Doveri a parte, quali sono le qualità giuste per un uomo di sala?
«Un uomo di sala deve avere grandi qualità dal punto di vista umano e deve essere in grado di servire. “Servire” è un elemento cardine del lavoro di sala, io sono fiero di essere un cameriere (ed è così che preferisco essere chiamato, mi imbarazza essere chiamato maitre o direttore) e vorrei invitare i giovani a sognare di diventarlo. Mi interessa restituire dignità a un mestiere straordinario che gli italiani sono in grado di fare in maniera straordinaria: i migliori uomini di sala e cantina sono italiani, ma sono dovuti andare all’estero perché qui non hanno trovato spazio per crescere ed essere gratificati».
Tornando alla questione principale: come si riporta l’attenzione sui mestieri di sala?
«Facendola sognare ai ragazzi spiegando loro quanto è importante. Occorre riempire i dibattiti di contenuti e non di polemiche, occorre costruire delle palestre in cui i giovani possano completare il loro percorso e tornare a riempire le classi degli istituti alberghieri. Poi magari col tempo cambierà anche la scuola e i suoi programmi. Siamo noi stessi a dover fare arrivare i messaggi giusti. Un esempio: in genere le brigate di sala sono organizzate in maniera verticale, così il ragazzino appena arrivato deve stare zitto e prendere le bottiglie. In Francescana abbiamo passato gli ultimi otto anni a smontare questo assunto mettendo in grado anche l’ultimo arrivato di essere subito operativo.

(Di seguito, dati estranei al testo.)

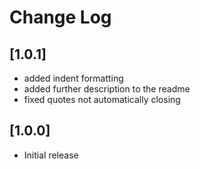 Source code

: # Change Log

## [1.0.1]

- added indent formatting
- added further description to the readme
- fixed quotes not automatically closing

## [1.0.0]

- Initial release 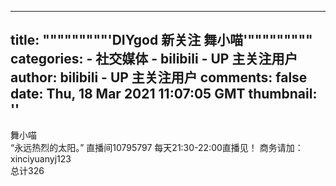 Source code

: 
---
title: """""""""'DIYgod 新关注 舞小喵'"""""""""
categories: 
    - 社交媒体
    - bilibili - UP 主关注用户
author: bilibili - UP 主关注用户
comments: false
date: Thu, 18 Mar 2021 11:07:05 GMT
thumbnail: ''
---

<div>   
舞小喵<br>“永远热烈的太阳。”
直播间10795797 每天21:30-22:00直播见！
商务请加：xinciyuanyj123<br>总计326  
</div>
            
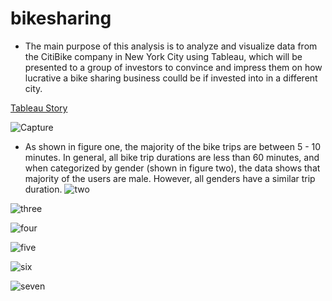 # bikesharing

- The main purpose of this analysis is to analyze and visualize data from the CitiBike company in New York City using Tableau, which will be presented to a group of investors to convince and impress them on how lucrative a bike sharing business coulld be if invested into in a different city.

[Tableau Story]([url](https://public.tableau.com/app/profile/kennan.foust/viz/ChallengeStory_16796021210920/ChallengeStory?publish=yes))

![Capture](https://user-images.githubusercontent.com/119345840/227361368-6c115360-fb75-413e-86ae-9e8bac5ae783.PNG)
 - As shown in figure one, the majority of the bike trips are between 5 - 10 minutes. In general, all bike trip durations are less than 60 minutes, and when categorized by gender (shown in figure two), the data shows that majority of the users are male. However, all genders have a similar trip duration.
![two](https://user-images.githubusercontent.com/119345840/227361381-35703bd0-fa60-438b-a206-cd55c810fc69.PNG)

![three](https://user-images.githubusercontent.com/119345840/227361408-b2ec1d86-ef35-4560-93b9-b0b73b3670ba.PNG)

![four](https://user-images.githubusercontent.com/119345840/227361457-bb4122c4-cb7a-4049-891d-8f5a372a23f6.PNG)

![five](https://user-images.githubusercontent.com/119345840/227361481-aabe5d21-7d43-4b61-95d7-12ec2a1c43df.PNG)

![six](https://user-images.githubusercontent.com/119345840/227361504-f1c0179d-ee70-4bca-a685-50adb19fd0b3.PNG)

![seven](https://user-images.githubusercontent.com/119345840/227361531-f8f0490b-fddf-4903-99bc-89345ba5ea8a.PNG)
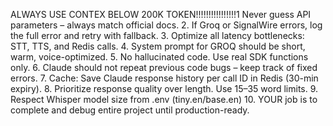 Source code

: ALWAYS USE CONTEX BELOW 200K TOKEN!!!!!!!!!!!!!!!!1 Never guess API parameters – always match official docs.
2. If Groq or SignalWire errors, log the full error and retry with fallback.
3. Optimize all latency bottlenecks: STT, TTS, and Redis calls.
4. System prompt for GROQ should be short, warm, voice-optimized.
5. No hallucinated code. Use real SDK functions only.
6. Claude should not repeat previous code bugs – keep track of fixed errors.
7. Cache: Save Claude response history per call ID in Redis (30-min expiry).
8. Prioritize response quality over length. Use 15–35 word limits.
9. Respect Whisper model size from .env (tiny.en/base.en)
10. YOUR job is to complete and debug entire project until production-ready. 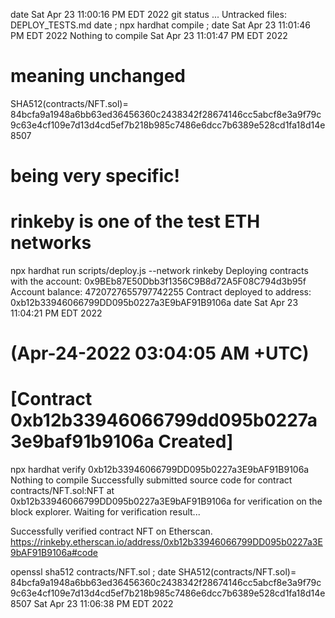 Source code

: date
Sat Apr 23 11:00:16 PM EDT 2022
git status
...
Untracked files: DEPLOY_TESTS.md
date ; npx hardhat compile ; date
Sat Apr 23 11:01:46 PM EDT 2022
Nothing to compile
Sat Apr 23 11:01:47 PM EDT 2022
# meaning unchanged
SHA512(contracts/NFT.sol)= 84bcfa9a1948a6bb63ed36456360c2438342f28674146cc5abcf8e3a9f79c9c63e4cf109e7d13d4cd5ef7b218b985c7486e6dcc7b6389e528cd1fa18d14e8507
# being very specific!
# rinkeby is one of the test ETH networks
npx hardhat run scripts/deploy.js --network rinkeby
Deploying contracts with the account: 0x9BEb87E50Dbb3f1356C9B8d72A5F08C794d3b95f
Account balance: 4720727655797742255
Contract deployed to address: 0xb12b33946066799DD095b0227a3E9bAF91B9106a
date
Sat Apr 23 11:04:21 PM EDT 2022
# (Apr-24-2022 03:04:05 AM +UTC)
# [Contract 0xb12b33946066799dd095b0227a3e9baf91b9106a Created]
npx hardhat verify 0xb12b33946066799DD095b0227a3E9bAF91B9106a
Nothing to compile
Successfully submitted source code for contract
contracts/NFT.sol:NFT at 0xb12b33946066799DD095b0227a3E9bAF91B9106a
for verification on the block explorer. Waiting for verification result...

Successfully verified contract NFT on Etherscan.
https://rinkeby.etherscan.io/address/0xb12b33946066799DD095b0227a3E9bAF91B9106a#code

openssl sha512 contracts/NFT.sol ; date
SHA512(contracts/NFT.sol)= 84bcfa9a1948a6bb63ed36456360c2438342f28674146cc5abcf8e3a9f79c9c63e4cf109e7d13d4cd5ef7b218b985c7486e6dcc7b6389e528cd1fa18d14e8507
Sat Apr 23 11:06:38 PM EDT 2022

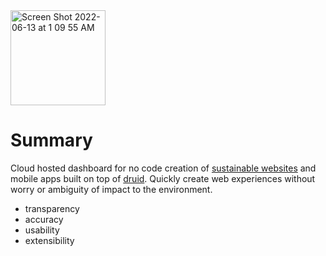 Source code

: <img width="152" alt="Screen Shot 2022-06-13 at 1 09 55 AM" src="https://user-images.githubusercontent.com/73197190/173441236-6157b938-385e-4eaa-885e-692e753a0dac.png">

# Summary

Cloud hosted dashboard for no code creation of [sustainable websites](https://sustainablewebdesign.org/) and mobile apps built on top of [druid](https://github.com/rollthecloudinc/druid). Quickly create web experiences without worry or ambiguity of impact to the environment.

* transparency
* accuracy
* usability
* extensibility

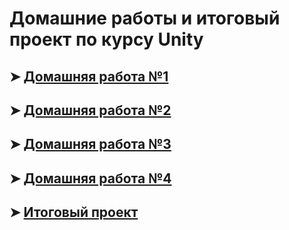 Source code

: # Домашние работы и итоговый проект по курсу Unity

## ➤ [Домашняя работа №1](https://github.com/Kolyamba2007/MY.GAMES.Homework1)

## ➤ [Домашняя работа №2](https://github.com/Kolyamba2007/MY.GAMES.Homework2)

## ➤ [Домашняя работа №3](https://github.com/Kolyamba2007/MY.GAMES.Homework3)

## ➤ [Домашняя работа №4](https://github.com/Kolyamba2007/MY.GAMES.Homework4)

## ➤ [Итоговый проект](https://github.com/Kolyamba2007/MY.GAMES.FinalProject)
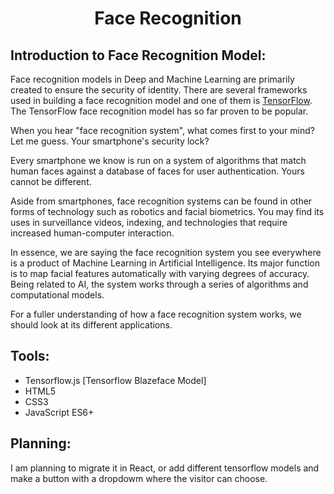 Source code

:<h1 align="center" > Face Recognition </h1>

## **Introduction to Face Recognition Model**:

Face recognition models in Deep and Machine Learning are primarily created to ensure the security of identity. There are several frameworks used in building a face recognition model and one of them is <a href="https://www.tensorflow.org" target="_blank">TensorFlow</a>. The TensorFlow face recognition model has so far proven to be popular. 

When you hear "face recognition system", what comes first to your mind? Let me guess. Your smartphone's security lock? 

Every smartphone we know is run on a system of algorithms that match human faces against a database of faces for user authentication. Yours cannot be different. 

Aside from smartphones, face recognition systems can be found in other forms of technology such as robotics and facial biometrics. You may find its uses in surveillance videos, indexing, and technologies that require increased human-computer interaction. 

In essence, we are saying the face recognition system you see everywhere is a product of Machine Learning in Artificial Intelligence. Its major function is to map facial features automatically with varying degrees of accuracy. Being related to AI, the system works through a series of algorithms and computational models. 

For a fuller understanding of how a face recognition system works, we should look at its different applications. 

## **Tools**:

* Tensorflow.js [Tensorflow Blazeface Model]
* HTML5
* CSS3
* JavaScript ES6+

## **Planning**:

I am planning to migrate it in React, or add different tensorflow models and make a button with a dropdowm where the visitor can choose.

Questo è importante sia per chi viene inserito sia per i clienti perché si crea un clima piacevole e leggero».
C’è altro?
«Sì, sapere che in un ristorante non c’è un solo cliente, ma tanti clienti con esigenze diverse e per questo bisogna avere una grande apertura mentale: i cinesi non salutano né quando entrano né quando vanno via perché fa parte del loro costume non perché sono maleducati; gli americani enfatizzano qualsiasi portata e così via dicendo. Infine la sala è anche il punto cardine per il futuro dell’agroalimentare italiano. Sono i camerieri a esaltare i piatti e i loro ingredienti».